Oleh: Syamsul Yakin & Farhan Fadillah
Dosen Retorika Dakwah UIN Syarif Hidayatullah Jakarta & Mahasiswa UIN Syarif Hidayatullah Jakarta
Sebagai suatu disiplin ilmu, dakwah dan retorika haruslah memiliki kebebasan. Artinya, ilmu dakwah dan ilmu retorika harus dikembangkan berdasarkan ilmu pengetahuan murni, tanpa dipengaruhi oleh pertimbangan di luar ilmu pengetahuan, seperti pertimbangan adab.

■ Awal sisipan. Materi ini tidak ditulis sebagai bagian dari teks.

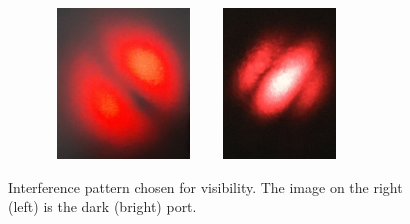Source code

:\documentclass[12pt]{book}
\begin{document}
\begin{figure}[H]

\begin{subfigure}[b]{\linewidth}
\centering
\includegraphics[width=4cm,height=4cm]{images/fotos/11.jpg}
\includegraphics[width=4cm,height=4cm]{images/fotos/112.jpg}

\end{subfigure}

\caption{Interference pattern chosen for visibility. The image on the right (left) is the dark (bright) port.}
\label{6.3}
\end{figure}



\pagebreak
\end{document}
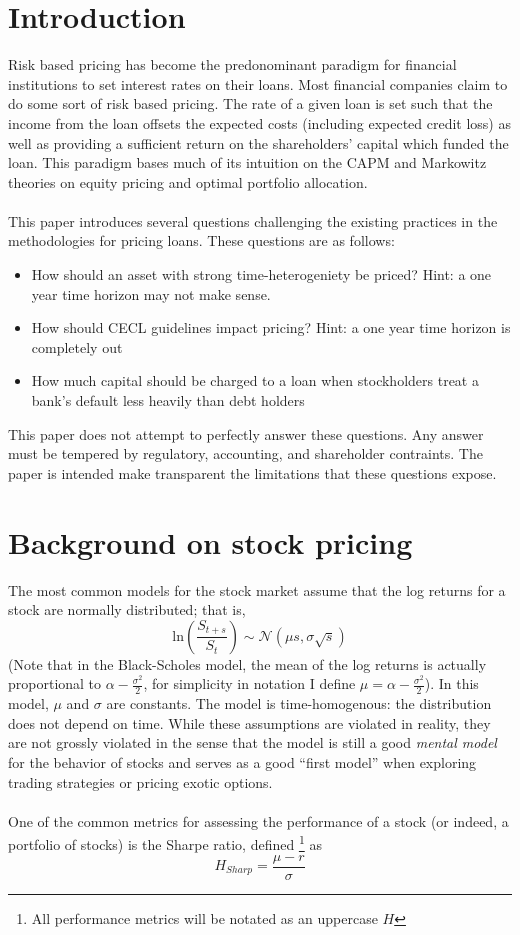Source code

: \documentclass{article}
\begin{document}


\section{Introduction}
Risk based pricing has become the predonominant paradigm for financial institutions to set interest rates on their loans.  Most financial companies claim to do some sort of risk based pricing.  The rate of a given loan is set such that the income from the loan offsets the expected costs (including expected credit loss) as well as providing a sufficient return on the shareholders' capital which funded the loan.  This paradigm bases much of its intuition on the CAPM and Markowitz theories on equity pricing and optimal portfolio allocation.  
\\
\\
This paper introduces several questions challenging the existing practices in the methodologies for pricing loans.  These questions are as follows:
\begin{itemize}
\item How should an asset with strong time-heterogeniety be priced?  Hint: a one year time horizon may not make sense.
\item How should CECL guidelines impact pricing? Hint: a one year time horizon is completely out
\item How much capital should be charged to a loan when stockholders treat a bank's default less heavily than debt holders
\end{itemize}

This paper does not attempt to perfectly answer these questions.  Any answer must be tempered by regulatory, accounting, and shareholder contraints.  The paper is intended make transparent the limitations that these questions expose.  

\section{Background on stock pricing}

The most common models for the stock market assume that the log returns for a stock are normally distributed; that is,
\[\mathrm{ln}\left(\frac{S_{t+s}}{S_t}\right) \sim \mathcal{N}(\mu s, \sigma \sqrt{s})\]
(Note that in the Black-Scholes model, the mean of the log returns is actually proportional to \(\alpha-\frac{\sigma^2}{2}\), for simplicity in notation I define \(\mu=\alpha-\frac{\sigma^2}{2}\)).  In this model, \(\mu\) and \(\sigma\) are constants.  The model is time-homogenous: the distribution does not depend on time.  While these assumptions are violated in reality, they are not grossly violated in the sense that the model is still a good \emph{mental model} for the behavior of stocks and serves as a good ``first model'' when exploring trading strategies or pricing exotic options.  
\\
\\
One of the common metrics for assessing the performance of a stock (or indeed, a portfolio of stocks) is the Sharpe ratio, defined \footnote{All performance metrics will be notated as an uppercase \(H\)} as 
\[H_{Sharp}=\frac{\mu-r}{\sigma}\]
\end{document}
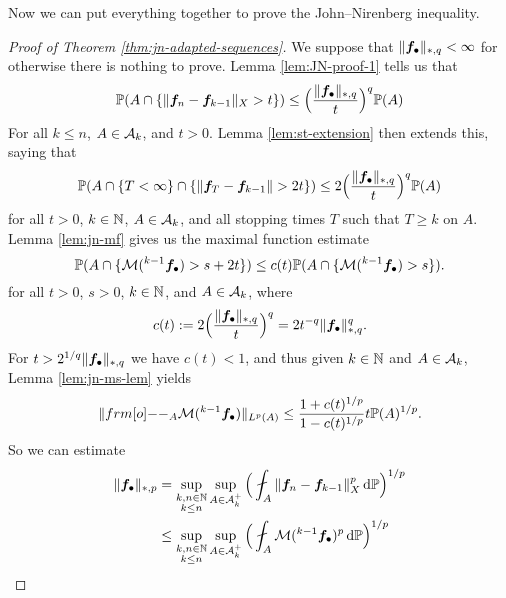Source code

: Now we can put everything together to prove the John--Nirenberg inequality.

\begin{proof}[Proof of Theorem \ref{thm:jn-adapted-sequences}]
  We suppose that $\|\bm{f}_{\bullet}\|_{*,q} < \infty$ for otherwise there is nothing to prove.
  Lemma \ref{lem:JN-proof-1} tells us that
  \begin{equation}\label{eq:JN-proof-1-est-end}
    \mathbb{P}(A \cap \{ \|\bm{f}_n - \bm{f}_{k-1}\|_{X} > t \}) \leq \Big( \frac{\|\bm{f}_{\bullet}\|_{*,q}}{t} \Big)^{q} \mathbb{P}(A)
  \end{equation}
  For all $k \leq n$, $A \in \mathcal{A}_k$, and $t > 0$.
  Lemma \ref{lem:st-extension} then extends this, saying that
  \begin{equation}\label{eq:jn-stoptime-end}
    \mathbb{P}(A \cap \{T < \infty\} \cap \{ \| \bm{f}_{T} - \bm{f}_{k-1} \| > 2t \} ) \leq 2\Big( \frac{\|\bm{f}_{\bullet}\|_{*,q}}{t} \Big)^{q} \mathbb{P}(A)
  \end{equation}
  for all $t > 0$, $k \in \mathbb{N}$, $A \in \mathcal{A}_k$, and all stopping times $T$ such that $T \geq k$ on $A$.
  Lemma \ref{lem:jn-mf} gives us the maximal function estimate
  \begin{equation}\label{eq:jn-mf-eq-end}
    \mathbb{P}(A \cap \{ \mathcal{M}({}^{k-1} \bm{f}_{\bullet}) > s + 2t \}) \leq c(t) \mathbb{P}(A \cap \{  \mathcal{M}({}^{k-1} \bm{f}_{\bullet}) > s \}).
  \end{equation}
  for all $t > 0$, $s > 0$, $k \in \mathbb{N}$, and $A \in \mathcal{A}_{k}$, where
  \begin{equation*}
    c(t) := 2\Big( \frac{\|\bm{f}_{\bullet}\|_{*,q}}{t} \Big)^{q} = 2t^{-q} \|\bm{f}_{\bullet}\|_{*,q}^{q}.
  \end{equation*}
  For $t > 2^{1/q} \|\bm{f}_{\bullet}\|_{*,q}$  we have $c(t) < 1$, and thus given $k \in \mathbb{N}$ and $A \in \mathcal{A}_{k}$, Lemma \ref{lem:jn-ms-lem} yields
  \begin{equation*}
    \|\1_{A} \mc{M}({}^{k-1} \mb{f}_{\bullet})\|_{L^p(A)} \leq \frac{1 + c(t)^{1/p}}{1 - c(t)^{1/p}} t \P(A)^{1/p}.
  \end{equation*}
  So we can estimate
  \begin{equation*}
    \begin{aligned}
      \|\mb{f}_{\bullet}\|_{*,p}
      &= \sup_{\substack{k,n \in \N \\ k \leq n}} \sup_{A \in \mc{A}_{k}^{+}} \Big( \fint_{A} \|\mb{f}_{n} - \mb{f}_{k-1} \|_{X}^{p} \, \dd\P \Big)^{1/p} \\
      &\leq \sup_{\substack{k,n \in \N \\ k \leq n}} \sup_{A \in \mc{A}_{k}^{+}} \Big( \fint_{A} \mc{M}({}^{k-1}\mb{f}_{\bullet})^{p} \, \dd\P \Big)^{1/p} \\

\end{aligned}
\end{equation*}
\end{proof}
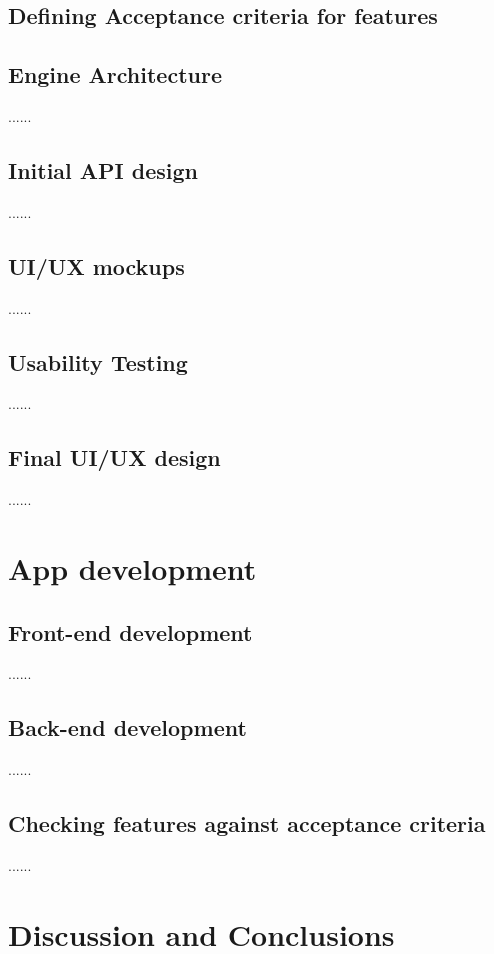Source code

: \documentclass[UTF8,a4paper,12pt]{ctexart}
\numberwithin{equation}{section}
\begin{document}
\subsection{Defining Acceptance criteria for features}

\subsection{Engine Architecture}
......
\subsection{Initial API design}
......
\subsection{UI/UX mockups}
......
\subsection{Usability Testing}
......
\subsection{Final UI/UX design}
......

\newpage
{}
\section{App development}

\subsection{Front-end development}
......

\subsection{Back-end development}
......

\subsection{Checking features against acceptance criteria}
......

\newpage
{}
\section{Discussion and Conclusions}
\end{document}
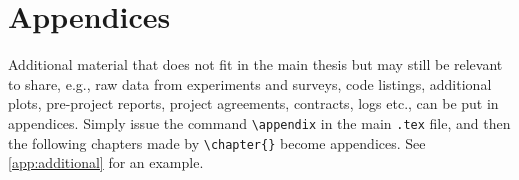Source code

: \section{Appendices}

Additional material that does not fit in the main thesis but may still be relevant to share, e.g., raw data from experiments and surveys, code listings, additional plots, pre-project reports, project agreements, contracts, logs etc., can be put in appendices. Simply issue the command \texttt{\textbackslash appendix} in the main \texttt{.tex} file, and then the following chapters made by \texttt{\textbackslash chapter\{\}} become appendices. See \cref{app:additional} for an example.
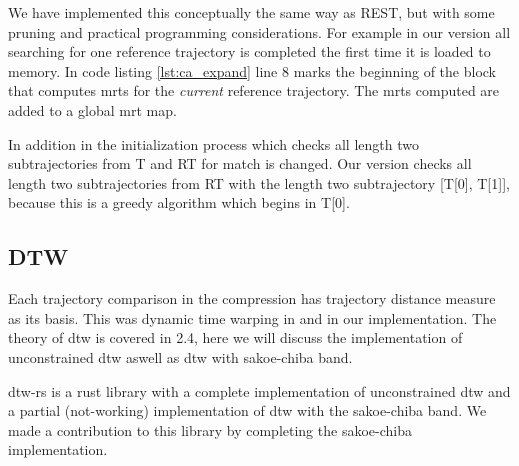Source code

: We have implemented this conceptually the same way as REST, but with some pruning and practical programming considerations.
For example in our version all searching for one reference trajectory is completed the first time it is loaded to memory. In code listing \ref{lst:ca_expand} line 8 marks the beginning of the block that computes \acrshort{mrt}s for the \textit{current} reference trajectory. The \acrshort{mrt}s computed are added to a global \acrshort{mrt} map.

In addition in the initialization process which checks all length two subtrajectories from T and RT for match is changed. Our version checks all length two subtrajectories from RT with the length two subtrajectory [T[0], T[1]], because this is a greedy algorithm which begins in T[0].



\subsection{DTW}
Each trajectory comparison in the compression has trajectory distance measure as its basis. This was dynamic time warping in \cite{zhao2018rest} and in our implementation. The theory of dtw is covered in 2.4, here we will discuss the implementation of unconstrained dtw aswell as dtw with sakoe-chiba band.

dtw-rs is a rust library with a complete implementation of unconstrained dtw and a partial (not-working) implementation of dtw with the sakoe-chiba band. We made a contribution to this library by completing the sakoe-chiba implementation.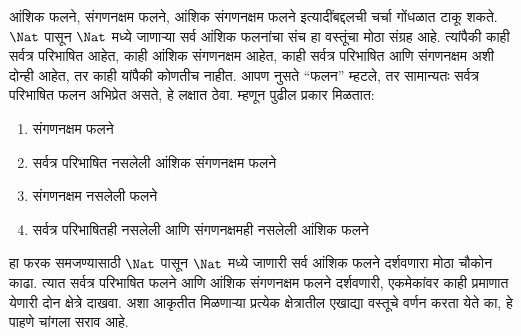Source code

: \documentclass[../../../include/open-logic-section]{subfiles}
\begin{document}
आंशिक फलने, संगणनक्षम फलने, आंशिक संगणनक्षम फलने इत्यादींबद्दलची
चर्चा गोंधळात टाकू शकते. $\Nat$ पासून $\Nat$ मध्ये जाणाऱ्या सर्व
आंशिक फलनांचा संच हा वस्तूंचा मोठा संग्रह आहे. त्यांपैकी काही
सर्वत्र परिभाषित आहेत, काही आंशिक संगणनक्षम आहेत, काही सर्वत्र
परिभाषित आणि संगणनक्षम अशी दोन्ही आहेत, तर काही यांपैकी कोणतीच नाहीत.
आपण नुसते ``फलन'' म्हटले, तर सामान्यतः सर्वत्र परिभाषित फलन अभिप्रेत
असते, हे लक्षात ठेवा. म्हणून पुढील प्रकार मिळतात:
\begin{enumerate}
\item संगणनक्षम फलने
\item सर्वत्र परिभाषित नसलेली आंशिक संगणनक्षम फलने
\item संगणनक्षम नसलेली फलने
\item सर्वत्र परिभाषितही नसलेली आणि संगणनक्षमही नसलेली आंशिक फलने
\end{enumerate}
हा फरक समजण्यासाठी $\Nat$ पासून $\Nat$ मध्ये जाणारी सर्व आंशिक
फलने दर्शवणारा मोठा चौकोन काढा. त्यात सर्वत्र परिभाषित फलने
आणि आंशिक संगणनक्षम फलने दर्शवणारी, एकमेकांवर काही प्रमाणात
येणारी दोन क्षेत्रे दाखवा. अशा आकृतीत मिळणाऱ्या प्रत्येक
क्षेत्रातील एखाद्या वस्तूचे वर्णन करता येते का, हे पाहणे चांगला सराव आहे.
\end{document}
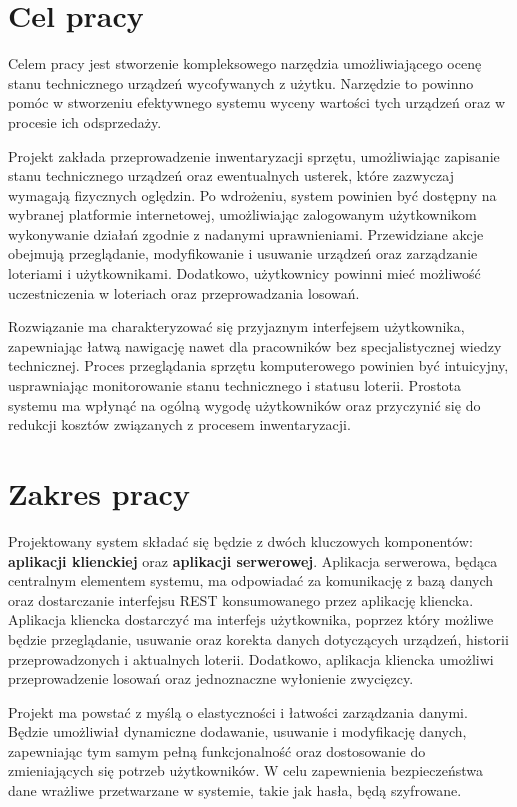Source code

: \section{Cel pracy}
Celem  pracy jest stworzenie kompleksowego narzędzia umożliwiającego ocenę stanu technicznego urządzeń wycofywanych z użytku. Narzędzie to powinno pomóc w stworzeniu  efektywnego systemu wyceny wartości tych urządzeń oraz w procesie ich odsprzedaży.

Projekt zakłada przeprowadzenie inwentaryzacji sprzętu, umożliwiając zapisanie stanu technicznego urządzeń oraz ewentualnych usterek, które zazwyczaj wymagają fizycznych oględzin. Po wdrożeniu, system powinien być dostępny na wybranej platformie internetowej, umożliwiając zalogowanym użytkownikom wykonywanie działań zgodnie z nadanymi uprawnieniami. Przewidziane akcje obejmują przeglądanie, modyfikowanie i usuwanie urządzeń oraz zarządzanie loteriami i użytkownikami. Dodatkowo, użytkownicy powinni mieć możliwość uczestniczenia w loteriach oraz przeprowadzania losowań.

Rozwiązanie ma charakteryzować się przyjaznym interfejsem użytkownika, zapewniając łatwą nawigację nawet dla pracowników bez specjalistycznej wiedzy technicznej. Proces przeglądania sprzętu komputerowego powinien być intuicyjny, usprawniając monitorowanie stanu technicznego i statusu loterii. Prostota systemu ma wpłynąć na ogólną wygodę użytkowników oraz przyczynić się do redukcji kosztów związanych z procesem inwentaryzacji.

\section{Zakres pracy}
Projektowany system składać się będzie z dwóch kluczowych komponentów: \textbf{aplikacji klienckiej} oraz \textbf{aplikacji serwerowej}. 
Aplikacja serwerowa, będąca centralnym elementem systemu, ma odpowiadać za komunikację z bazą danych oraz dostarczanie interfejsu REST konsumowanego przez aplikację kliencka. 
Aplikacja kliencka dostarczyć ma interfejs użytkownika, poprzez który możliwe będzie przeglądanie, usuwanie oraz korekta danych dotyczących urządzeń, historii przeprowadzonych i aktualnych loterii. Dodatkowo, aplikacja kliencka umożliwi przeprowadzenie losowań oraz jednoznaczne wyłonienie zwycięzcy.

Projekt ma powstać z myślą o elastyczności i łatwości zarządzania danymi. Będzie umożliwiał dynamiczne dodawanie, usuwanie i modyfikację danych, zapewniając tym samym pełną funkcjonalność oraz dostosowanie do zmieniających się potrzeb użytkowników. W celu zapewnienia bezpieczeństwa dane wrażliwe przetwarzane w systemie, takie jak hasła, będą szyfrowane.


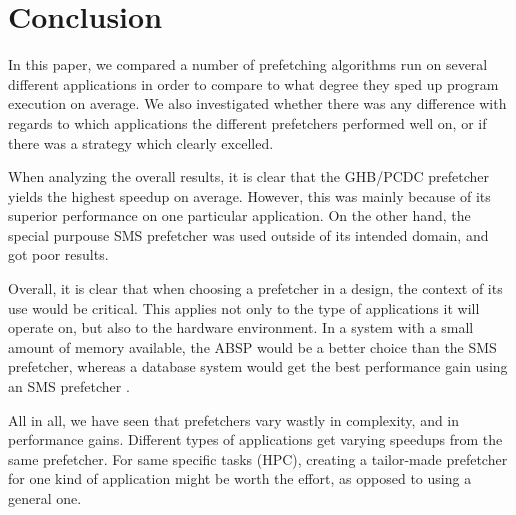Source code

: 
\section{Conclusion}
\label{sec:conclusion}

In this paper, we compared a number of prefetching algorithms run on
several different applications in order to compare to what degree they
sped up program execution on average. We also investigated whether
there was any difference with regards to which applications the
different prefetchers performed well on, or if there was a strategy
which clearly excelled.

When analyzing the overall results, it is clear that the GHB/PCDC prefetcher yields the highest speedup on average. However, this was mainly because of its superior performance on one particular application. On the other hand, the special purpouse SMS prefetcher was used outside of its intended domain, and got poor results.  

Overall, it is clear that when choosing a prefetcher in a design, the context of its use would be critical. This applies not only to the type of applications it will operate on, but also to the hardware environment. In a system with a small amount of memory available, the ABSP would be a better choice than the SMS prefetcher, whereas a database system would get the best performance gain using an SMS prefetcher \cite{sms-is-best}. 

All in all, we have seen that prefetchers vary wastly in complexity, and in performance gains. Different types of applications get varying speedups from the same prefetcher. For same specific tasks (HPC), creating a tailor-made prefetcher for one kind of application might be worth the effort, as opposed to using a general one.
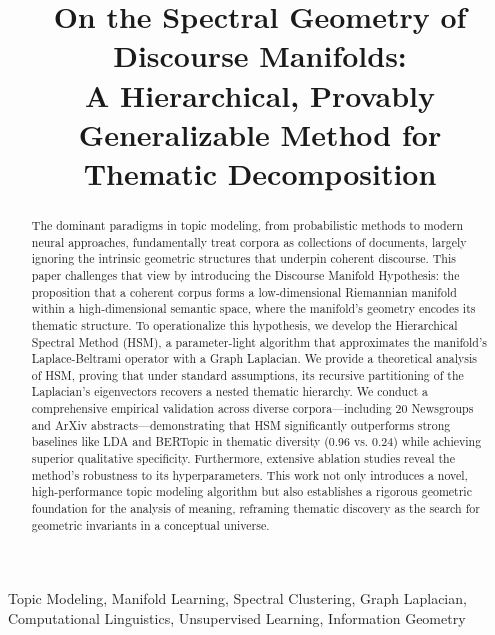 \documentclass[conference]{IEEEtran}
\theoremstyle{definition}
\begin{document}
\title{On the Spectral Geometry of Discourse Manifolds: \\ A Hierarchical, Provably Generalizable Method for Thematic Decomposition}

\author{
}

\maketitle

\begin{abstract}
The dominant paradigms in topic modeling, from probabilistic methods to modern neural approaches, fundamentally treat corpora as collections of documents, largely ignoring the intrinsic geometric structures that underpin coherent discourse. This paper challenges that view by introducing the Discourse Manifold Hypothesis: the proposition that a coherent corpus forms a low-dimensional Riemannian manifold within a high-dimensional semantic space, where the manifold's geometry encodes its thematic structure. To operationalize this hypothesis, we develop the Hierarchical Spectral Method (HSM), a parameter-light algorithm that approximates the manifold's Laplace-Beltrami operator with a Graph Laplacian. We provide a theoretical analysis of HSM, proving that under standard assumptions, its recursive partitioning of the Laplacian's eigenvectors recovers a nested thematic hierarchy. We conduct a comprehensive empirical validation across diverse corpora—including 20 Newsgroups and ArXiv abstracts—demonstrating that HSM significantly outperforms strong baselines like LDA and BERTopic in thematic diversity (0.96 vs. 0.24) while achieving superior qualitative specificity. Furthermore, extensive ablation studies reveal the method's robustness to its hyperparameters. This work not only introduces a novel, high-performance topic modeling algorithm but also establishes a rigorous geometric foundation for the analysis of meaning, reframing thematic discovery as the search for geometric invariants in a conceptual universe.
\end{abstract}

\begin{IEEEkeywords}
Topic Modeling, Manifold Learning, Spectral Clustering, Graph Laplacian, Computational Linguistics, Unsupervised Learning, Information Geometry
\end{IEEEkeywords}
\end{document}
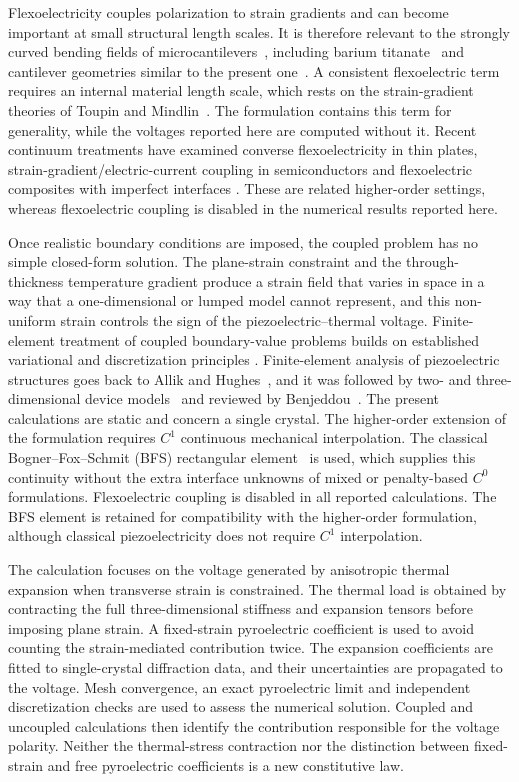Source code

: \documentclass[a4paper,12pt]{elsarticle}
\begin{document}
Flexoelectricity couples polarization to strain gradients and can become important
at small structural length scales. It is therefore
relevant to the strongly curved bending fields of microcantilevers~\cite{Tagantsev1986,Cross2006,Zubko2013}, including barium titanate~\cite{MaCross2006}
and cantilever geometries similar to the present one~\cite{Huang2007,Mao2016,Abdollahi2014}. A consistent flexoelectric term requires an
internal material length scale, which rests on the strain-gradient theories of Toupin
and Mindlin~\cite{Toupin1962,Mindlin1964,MindlinEshel1968}. The formulation
contains this term for generality, while the voltages reported here are computed
without it. Recent continuum treatments have examined converse flexoelectricity in thin plates, strain-gradient/electric-current coupling in semiconductors and flexoelectric composites with imperfect interfaces \cite{IJESYurkov2023,IJESQu2025,IJESSerpilli2026}. These are related higher-order settings, whereas flexoelectric coupling is disabled in the numerical results reported here.

Once realistic boundary conditions are imposed, the coupled problem has no simple
closed-form solution. The plane-strain constraint and the through-thickness temperature
gradient produce a strain field that varies in space in a way that a one-dimensional or
lumped model cannot represent, and this non-uniform strain controls the sign of the
piezoelectric--thermal voltage. Finite-element treatment of coupled boundary-value problems builds on established variational and discretization principles \cite{Bathe1996}.
Finite-element analysis of piezoelectric structures goes back to Allik and Hughes~\cite{AllikHughes1970}, and it was
followed by two- and three-dimensional device models~\cite{Lerch1990,Tzou1993} and
reviewed by Benjeddou~\cite{Benjeddou2000a}. The present calculations are static and concern a single crystal. The higher-order extension of the formulation requires $C^1$
continuous mechanical interpolation. The classical
Bogner--Fox--Schmit (BFS) rectangular element~\cite{Bogner1965} is used, which supplies this continuity without the extra
interface unknowns of mixed or penalty-based $C^0$ formulations. Flexoelectric coupling is disabled in all reported calculations. The BFS
element is retained for compatibility with the higher-order formulation,
although classical piezoelectricity does not require $C^1$ interpolation.

The calculation focuses on the voltage generated by anisotropic thermal
expansion when transverse strain is constrained. The thermal
load is obtained by contracting the full three-dimensional stiffness and expansion
tensors before imposing plane strain. A fixed-strain pyroelectric coefficient is used
to avoid counting the strain-mediated contribution twice. The expansion coefficients
are fitted to single-crystal diffraction data, and their uncertainties are propagated
to the voltage. Mesh convergence, an exact pyroelectric limit and independent
discretization checks are used to assess the numerical solution. Coupled and uncoupled
calculations then identify the contribution responsible for the voltage polarity.
Neither the thermal-stress contraction nor the distinction between fixed-strain and
free pyroelectric coefficients is a new constitutive law.
\end{document}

Namun, dalam praktiknya, ilmu dakwah dan ilmu retorika tetap harus mempertimbangkan adab. Meskipun kedua ilmu tersebut secara teoretis bebas nilai, mereka tetap harus memperhatikan kebenaran dan dampaknya. Dengan kata lain, ilmu dakwah dan ilmu retorika terikat oleh adab yang bersumber dari ajaran agama dan budaya.
Jadi, adab dan ilmu dalam retorika dakwah harus diharmonikan. Dalam hal ini, adagium "ilmu bukan untuk ilmu", melainkan ilmu untuk kebaikan dan kemudahan hidup manusia di dunia dan akhirat, sangat relevan. Artinya, ilmu itu untuk kemanusiaan. Di sinilah pentingnya keberadaan adab.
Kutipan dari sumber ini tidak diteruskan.